[Data items]
::::
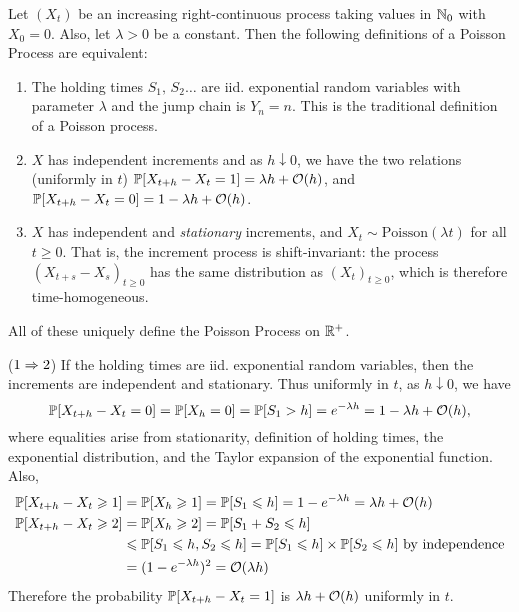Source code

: \documentclass{article}
\begin{document}
\begin{theorem}
	\label{poisson-process-definitions}
    Let $(X_t)$ be an increasing right-continuous process taking values in $\N_0$ with $X_0 = 0$. Also, let $\lambda > 0$ be a constant. Then the following definitions of a Poisson Process are equivalent:
    \begin{enumerate}
    	\item The holding times $S_1, \, S_2 \dots$ are iid. exponential random variables with parameter $\lambda$ and the jump chain is $Y_n = n$. This is the traditional definition of a Poisson process.
    	\item $X$ has independent increments and as $h \downarrow 0$, we have the two relations (uniformly in $t$) $\P[X_{t+h} - X_t = 1] = \lambda h + \calO(h)$, and  $\P[X_{t+h} - X_t = 0] = 1 - \lambda h + \calO(h)$.
    	\item $X$ has independent and \textit{stationary} increments, and $X_t \sim \mathrm{Poisson}(\lambda t)$ for all $t \geq 0$. That is, the increment process is shift-invariant: the process $(X_{t+s}-X_s)_{t\geq 0}$ has the same distribution as $(X_t)_{t \geq 0}$, which is therefore time-homogeneous.
	\end{enumerate}
	All of these uniquely define the Poisson Process on $\R^+$.
\end{theorem}
\begin{prf}
    ($1 \Ra 2$) If the holding times are iid. exponential random variables, then the increments are independent and stationary. Thus uniformly in $t$, as $h \downarrow 0$, we have
    \[
	\P[X_{t+h} - X_t = 0] = \P[X_h = 0] = \P[S_1 > h] = e^{-\lambda h} = 1 - \lambda h + \calO(h),
	\]
	where equalities arise from stationarity, definition of holding times, the exponential distribution, and the Taylor expansion of the exponential function. Also,
	\begin{align*}
    	\P[X_{t+h} - X_t \geq 1] &= \P[X_h \geq 1] = \P[S_1 \leq h] = 1 - e^{-\lambda h} = \lambda h + \calO(h) \\
    	\P[X_{t+h} - X_t \geq 2] &= \P[X_h \geq 2] = \P[S_1 + S_2 \leq h] \\
    	&\leq \P[S_1 \leq h, S_2 \leq h] = \P[S_1 \leq h] \times \P[S_2 \leq h] \text{ by independence} \\
    	&= (1 - e^{-\lambda h})^2 = \calO(\lambda h)
    \end{align*}
    Therefore the probability $\P[X_{t+h} - X_t = 1]$ is $\lambda h + \calO(h)$ uniformly in $t$.
\end{prf}
\end{document}
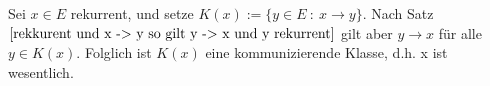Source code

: Sei $x \in E$ rekurrent, und setze $K(x) := \lbrace y \in E \: : \: x \rightarrow y \rbrace$. Nach Satz $\ref{rekkurent und x -> y so gilt y -> x und y rekurrent}$ gilt aber $y \rightarrow x$ für alle $y \in K(x)$. Folglich ist $K(x)$ eine kommunizierende Klasse, d.h. x ist wesentlich.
::::
▸ **About this task**: Starting from the first line of the entries above, print each line exactly until the line containing "Let $(X_t)$ be" has been printed, and skip the pictures.

▸ **Answer to this problem**:
Source code

: \documentclass{article}
\begin{document}
\begin{theorem}
	\label{poisson-process-definitions}
    Let $(X_t)$ be an increasing right-continuous process taking values in $\N_0$ with $X_0 = 0$. Also, let $\lambda > 0$ be a constant. Then the following definitions of a Poisson Process are equivalent:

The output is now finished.